═══ Information provided ═══

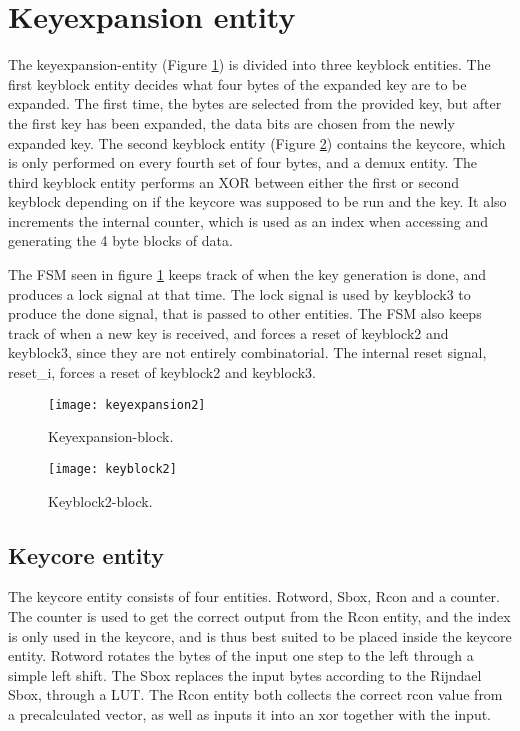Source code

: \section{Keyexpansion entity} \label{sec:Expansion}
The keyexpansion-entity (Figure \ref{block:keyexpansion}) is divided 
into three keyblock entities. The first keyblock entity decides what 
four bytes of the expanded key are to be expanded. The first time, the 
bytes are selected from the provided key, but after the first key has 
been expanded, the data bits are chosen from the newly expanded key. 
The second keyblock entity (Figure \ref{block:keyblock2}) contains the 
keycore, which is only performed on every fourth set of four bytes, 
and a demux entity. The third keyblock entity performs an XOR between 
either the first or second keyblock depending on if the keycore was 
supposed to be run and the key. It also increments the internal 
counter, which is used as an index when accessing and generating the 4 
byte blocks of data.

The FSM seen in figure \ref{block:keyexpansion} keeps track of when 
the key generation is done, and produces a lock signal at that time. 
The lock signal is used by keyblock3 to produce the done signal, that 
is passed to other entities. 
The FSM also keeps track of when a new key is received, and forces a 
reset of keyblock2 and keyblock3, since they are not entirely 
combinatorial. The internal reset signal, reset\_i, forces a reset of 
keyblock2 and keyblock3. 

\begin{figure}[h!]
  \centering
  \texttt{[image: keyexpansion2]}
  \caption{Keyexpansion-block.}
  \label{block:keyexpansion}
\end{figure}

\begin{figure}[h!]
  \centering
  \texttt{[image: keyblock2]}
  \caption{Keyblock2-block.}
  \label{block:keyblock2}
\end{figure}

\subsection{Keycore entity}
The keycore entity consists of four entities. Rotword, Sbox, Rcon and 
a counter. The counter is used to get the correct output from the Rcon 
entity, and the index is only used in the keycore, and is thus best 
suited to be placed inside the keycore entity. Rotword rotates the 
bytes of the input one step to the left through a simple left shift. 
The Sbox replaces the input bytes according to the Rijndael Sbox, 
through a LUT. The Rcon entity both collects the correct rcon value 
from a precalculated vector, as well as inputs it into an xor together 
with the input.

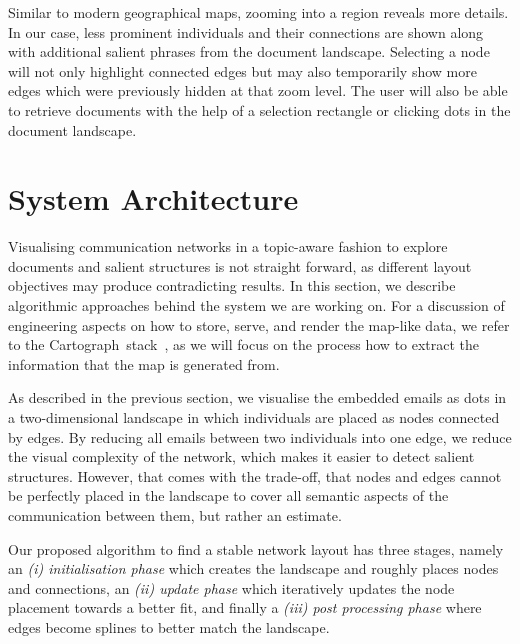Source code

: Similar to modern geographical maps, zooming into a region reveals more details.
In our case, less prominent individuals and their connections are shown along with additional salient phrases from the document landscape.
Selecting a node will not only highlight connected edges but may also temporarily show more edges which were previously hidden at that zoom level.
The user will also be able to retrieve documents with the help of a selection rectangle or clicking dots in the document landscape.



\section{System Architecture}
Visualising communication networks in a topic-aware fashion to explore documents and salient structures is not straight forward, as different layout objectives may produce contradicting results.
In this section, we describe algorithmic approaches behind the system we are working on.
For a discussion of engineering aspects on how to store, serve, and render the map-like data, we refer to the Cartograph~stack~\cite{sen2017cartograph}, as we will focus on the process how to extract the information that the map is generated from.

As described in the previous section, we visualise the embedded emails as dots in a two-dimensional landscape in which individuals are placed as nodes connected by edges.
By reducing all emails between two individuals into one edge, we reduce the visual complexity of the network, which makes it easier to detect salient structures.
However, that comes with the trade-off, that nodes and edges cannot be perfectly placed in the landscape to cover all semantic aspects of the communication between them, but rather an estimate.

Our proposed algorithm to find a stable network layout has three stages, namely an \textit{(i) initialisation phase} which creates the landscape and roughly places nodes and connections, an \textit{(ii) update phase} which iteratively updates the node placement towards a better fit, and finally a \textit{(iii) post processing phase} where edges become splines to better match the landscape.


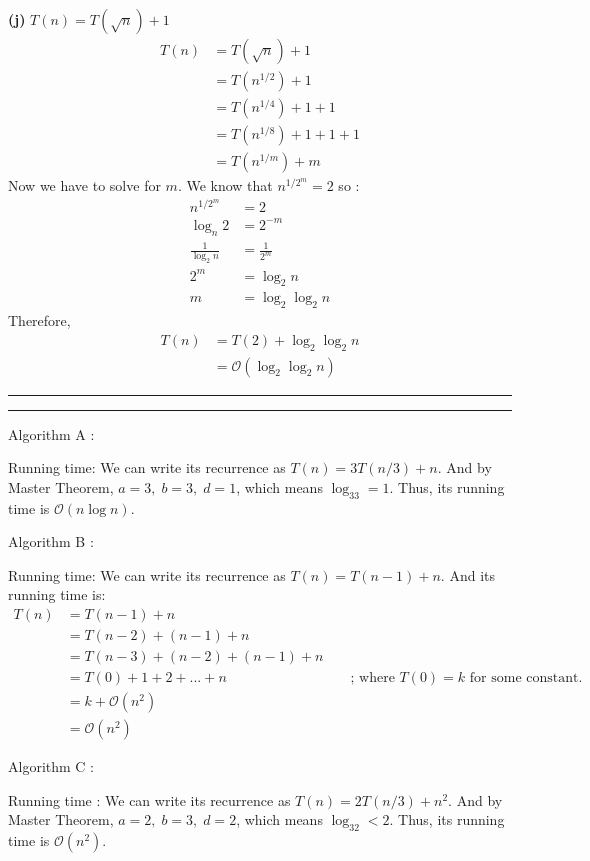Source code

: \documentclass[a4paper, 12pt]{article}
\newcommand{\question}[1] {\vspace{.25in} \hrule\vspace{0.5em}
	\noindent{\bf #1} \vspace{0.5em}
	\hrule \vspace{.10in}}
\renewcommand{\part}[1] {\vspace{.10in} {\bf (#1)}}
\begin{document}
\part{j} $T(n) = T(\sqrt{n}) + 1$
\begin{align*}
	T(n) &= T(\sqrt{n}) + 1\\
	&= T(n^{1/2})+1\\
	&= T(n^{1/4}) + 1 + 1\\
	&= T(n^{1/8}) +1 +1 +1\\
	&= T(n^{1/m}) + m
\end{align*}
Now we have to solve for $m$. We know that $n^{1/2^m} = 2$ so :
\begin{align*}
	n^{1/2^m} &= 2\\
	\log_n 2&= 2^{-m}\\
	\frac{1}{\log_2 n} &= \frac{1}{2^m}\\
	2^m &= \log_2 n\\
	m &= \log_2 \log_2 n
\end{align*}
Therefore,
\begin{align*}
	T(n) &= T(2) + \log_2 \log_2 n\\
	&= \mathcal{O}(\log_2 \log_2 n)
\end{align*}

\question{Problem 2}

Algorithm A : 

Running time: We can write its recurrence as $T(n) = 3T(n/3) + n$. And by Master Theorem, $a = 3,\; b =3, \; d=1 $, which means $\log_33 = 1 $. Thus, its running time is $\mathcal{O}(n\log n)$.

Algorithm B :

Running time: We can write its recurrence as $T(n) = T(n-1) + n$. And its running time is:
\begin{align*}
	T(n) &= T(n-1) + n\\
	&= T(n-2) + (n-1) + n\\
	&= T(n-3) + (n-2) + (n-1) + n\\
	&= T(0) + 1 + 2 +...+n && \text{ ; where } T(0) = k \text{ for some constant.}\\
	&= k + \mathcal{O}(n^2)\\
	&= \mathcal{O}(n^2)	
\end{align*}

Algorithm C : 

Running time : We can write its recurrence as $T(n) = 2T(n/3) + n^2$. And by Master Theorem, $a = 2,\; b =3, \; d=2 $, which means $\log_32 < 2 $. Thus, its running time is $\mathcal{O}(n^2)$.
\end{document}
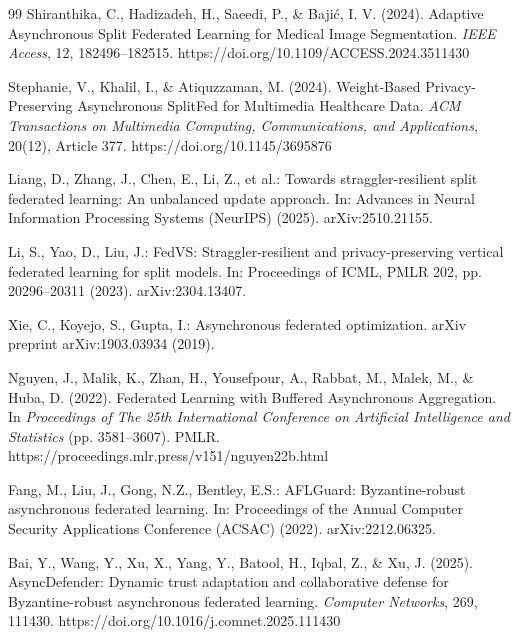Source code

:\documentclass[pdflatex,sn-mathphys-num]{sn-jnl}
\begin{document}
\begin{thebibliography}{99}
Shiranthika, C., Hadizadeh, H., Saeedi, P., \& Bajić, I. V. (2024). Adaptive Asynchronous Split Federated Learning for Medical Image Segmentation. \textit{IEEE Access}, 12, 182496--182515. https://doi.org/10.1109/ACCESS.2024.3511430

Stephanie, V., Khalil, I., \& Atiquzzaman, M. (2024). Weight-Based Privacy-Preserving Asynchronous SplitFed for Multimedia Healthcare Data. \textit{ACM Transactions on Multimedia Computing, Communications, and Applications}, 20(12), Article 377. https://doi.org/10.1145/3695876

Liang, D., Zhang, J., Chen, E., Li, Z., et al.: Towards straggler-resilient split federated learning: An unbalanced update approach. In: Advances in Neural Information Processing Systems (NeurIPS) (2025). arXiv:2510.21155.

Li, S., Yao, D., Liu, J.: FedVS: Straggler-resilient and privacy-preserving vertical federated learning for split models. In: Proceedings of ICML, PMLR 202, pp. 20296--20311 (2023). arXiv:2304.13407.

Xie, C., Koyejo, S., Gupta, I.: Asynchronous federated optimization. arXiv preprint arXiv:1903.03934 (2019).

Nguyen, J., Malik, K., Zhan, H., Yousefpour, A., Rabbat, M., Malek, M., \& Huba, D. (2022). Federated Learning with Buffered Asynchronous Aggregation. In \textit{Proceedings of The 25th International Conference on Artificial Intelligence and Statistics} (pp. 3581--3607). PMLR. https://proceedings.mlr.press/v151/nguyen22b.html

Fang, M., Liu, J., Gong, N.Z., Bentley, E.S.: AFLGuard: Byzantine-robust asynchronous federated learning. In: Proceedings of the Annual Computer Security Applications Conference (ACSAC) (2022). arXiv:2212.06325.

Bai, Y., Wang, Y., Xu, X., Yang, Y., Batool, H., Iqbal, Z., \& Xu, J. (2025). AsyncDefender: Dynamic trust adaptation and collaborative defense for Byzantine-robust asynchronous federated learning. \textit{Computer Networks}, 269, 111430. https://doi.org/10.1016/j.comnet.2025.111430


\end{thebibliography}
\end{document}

═══

▸ About this task:
Apart from the pictures, write every entry out again exactly.

▸ Exercise output:
Source code

: \section{Keyexpansion entity} \label{sec:Expansion}
The keyexpansion-entity (Figure \ref{block:keyexpansion}) is divided 
into three keyblock entities. The first keyblock entity decides what 
four bytes of the expanded key are to be expanded. The first time, the 
bytes are selected from the provided key, but after the first key has 
been expanded, the data bits are chosen from the newly expanded key. 
The second keyblock entity (Figure \ref{block:keyblock2}) contains the 
keycore, which is only performed on every fourth set of four bytes, 
and a demux entity. The third keyblock entity performs an XOR between 
either the first or second keyblock depending on if the keycore was 
supposed to be run and the key. It also increments the internal 
counter, which is used as an index when accessing and generating the 4 
byte blocks of data.

The FSM seen in figure \ref{block:keyexpansion} keeps track of when 
the key generation is done, and produces a lock signal at that time. 
The lock signal is used by keyblock3 to produce the done signal, that 
is passed to other entities. 
The FSM also keeps track of when a new key is received, and forces a 
reset of keyblock2 and keyblock3, since they are not entirely 
combinatorial. The internal reset signal, reset\_i, forces a reset of 
keyblock2 and keyblock3. 

\begin{figure}[h!]
  \centering
  \texttt{[image: keyexpansion2]}
  \caption{Keyexpansion-block.}
  \label{block:keyexpansion}
\end{figure}

\begin{figure}[h!]
  \centering
  \texttt{[image: keyblock2]}
  \caption{Keyblock2-block.}
  \label{block:keyblock2}
\end{figure}

\subsection{Keycore entity}
The keycore entity consists of four entities. Rotword, Sbox, Rcon and 
a counter. The counter is used to get the correct output from the Rcon 
entity, and the index is only used in the keycore, and is thus best 
suited to be placed inside the keycore entity. Rotword rotates the 
bytes of the input one step to the left through a simple left shift. 
The Sbox replaces the input bytes according to the Rijndael Sbox, 
through a LUT. The Rcon entity both collects the correct rcon value 
from a precalculated vector, as well as inputs it into an xor together 
with the input.

Source code

: Similar to modern geographical maps, zooming into a region reveals more details.
In our case, less prominent individuals and their connections are shown along with additional salient phrases from the document landscape.
Selecting a node will not only highlight connected edges but may also temporarily show more edges which were previously hidden at that zoom level.
The user will also be able to retrieve documents with the help of a selection rectangle or clicking dots in the document landscape.



\section{System Architecture}
Visualising communication networks in a topic-aware fashion to explore documents and salient structures is not straight forward, as different layout objectives may produce contradicting results.
In this section, we describe algorithmic approaches behind the system we are working on.
For a discussion of engineering aspects on how to store, serve, and render the map-like data, we refer to the Cartograph~stack~\cite{sen2017cartograph}, as we will focus on the process how to extract the information that the map is generated from.

As described in the previous section, we visualise the embedded emails as dots in a two-dimensional landscape in which individuals are placed as nodes connected by edges.
By reducing all emails between two individuals into one edge, we reduce the visual complexity of the network, which makes it easier to detect salient structures.
However, that comes with the trade-off, that nodes and edges cannot be perfectly placed in the landscape to cover all semantic aspects of the communication between them, but rather an estimate.

Our proposed algorithm to find a stable network layout has three stages, namely an \textit{(i) initialisation phase} which creates the landscape and roughly places nodes and connections, an \textit{(ii) update phase} which iteratively updates the node placement towards a better fit, and finally a \textit{(iii) post processing phase} where edges become splines to better match the landscape.


Source code

: \documentclass[a4paper, 12pt]{article}
\newcommand{\question}[1] {\vspace{.25in} \hrule\vspace{0.5em}
	\noindent{\bf #1} \vspace{0.5em}
	\hrule \vspace{.10in}}
\renewcommand{\part}[1] {\vspace{.10in} {\bf (#1)}}
\begin{document}
\part{j} $T(n) = T(\sqrt{n}) + 1$
\begin{align*}
	T(n) &= T(\sqrt{n}) + 1\\
	&= T(n^{1/2})+1\\
	&= T(n^{1/4}) + 1 + 1\\
	&= T(n^{1/8}) +1 +1 +1\\
	&= T(n^{1/m}) + m
\end{align*}
Now we have to solve for $m$. We know that $n^{1/2^m} = 2$ so :
\begin{align*}
	n^{1/2^m} &= 2\\
	\log_n 2&= 2^{-m}\\
	\frac{1}{\log_2 n} &= \frac{1}{2^m}\\
	2^m &= \log_2 n\\
	m &= \log_2 \log_2 n
\end{align*}
Therefore,
\begin{align*}
	T(n) &= T(2) + \log_2 \log_2 n\\
	&= \mathcal{O}(\log_2 \log_2 n)
\end{align*}

\question{Problem 2}

Algorithm A : 

Running time: We can write its recurrence as $T(n) = 3T(n/3) + n$. And by Master Theorem, $a = 3,\; b =3, \; d=1 $, which means $\log_33 = 1 $. Thus, its running time is $\mathcal{O}(n\log n)$.

Algorithm B :

Running time: We can write its recurrence as $T(n) = T(n-1) + n$. And its running time is:
\begin{align*}
	T(n) &= T(n-1) + n\\
	&= T(n-2) + (n-1) + n\\
	&= T(n-3) + (n-2) + (n-1) + n\\
	&= T(0) + 1 + 2 +...+n && \text{ ; where } T(0) = k \text{ for some constant.}\\
	&= k + \mathcal{O}(n^2)\\
	&= \mathcal{O}(n^2)	
\end{align*}

Algorithm C : 

Running time : We can write its recurrence as $T(n) = 2T(n/3) + n^2$. And by Master Theorem, $a = 2,\; b =3, \; d=2 $, which means $\log_32 < 2 $. Thus, its running time is $\mathcal{O}(n^2)$.
\end{document}
Source code

:\documentclass[pdflatex,sn-mathphys-num]{sn-jnl}
\begin{document}
\begin{thebibliography}{99}
Shiranthika, C., Hadizadeh, H., Saeedi, P., \& Bajić, I. V. (2024). Adaptive Asynchronous Split Federated Learning for Medical Image Segmentation. \textit{IEEE Access}, 12, 182496--182515. https://doi.org/10.1109/ACCESS.2024.3511430

Stephanie, V., Khalil, I., \& Atiquzzaman, M. (2024). Weight-Based Privacy-Preserving Asynchronous SplitFed for Multimedia Healthcare Data. \textit{ACM Transactions on Multimedia Computing, Communications, and Applications}, 20(12), Article 377. https://doi.org/10.1145/3695876

Liang, D., Zhang, J., Chen, E., Li, Z., et al.: Towards straggler-resilient split federated learning: An unbalanced update approach. In: Advances in Neural Information Processing Systems (NeurIPS) (2025). arXiv:2510.21155.

Li, S., Yao, D., Liu, J.: FedVS: Straggler-resilient and privacy-preserving vertical federated learning for split models. In: Proceedings of ICML, PMLR 202, pp. 20296--20311 (2023). arXiv:2304.13407.

Xie, C., Koyejo, S., Gupta, I.: Asynchronous federated optimization. arXiv preprint arXiv:1903.03934 (2019).

Nguyen, J., Malik, K., Zhan, H., Yousefpour, A., Rabbat, M., Malek, M., \& Huba, D. (2022). Federated Learning with Buffered Asynchronous Aggregation. In \textit{Proceedings of The 25th International Conference on Artificial Intelligence and Statistics} (pp. 3581--3607). PMLR. https://proceedings.mlr.press/v151/nguyen22b.html

Fang, M., Liu, J., Gong, N.Z., Bentley, E.S.: AFLGuard: Byzantine-robust asynchronous federated learning. In: Proceedings of the Annual Computer Security Applications Conference (ACSAC) (2022). arXiv:2212.06325.

Bai, Y., Wang, Y., Xu, X., Yang, Y., Batool, H., Iqbal, Z., \& Xu, J. (2025). AsyncDefender: Dynamic trust adaptation and collaborative defense for Byzantine-robust asynchronous federated learning. \textit{Computer Networks}, 269, 111430. https://doi.org/10.1016/j.comnet.2025.111430


\end{thebibliography}
\end{document}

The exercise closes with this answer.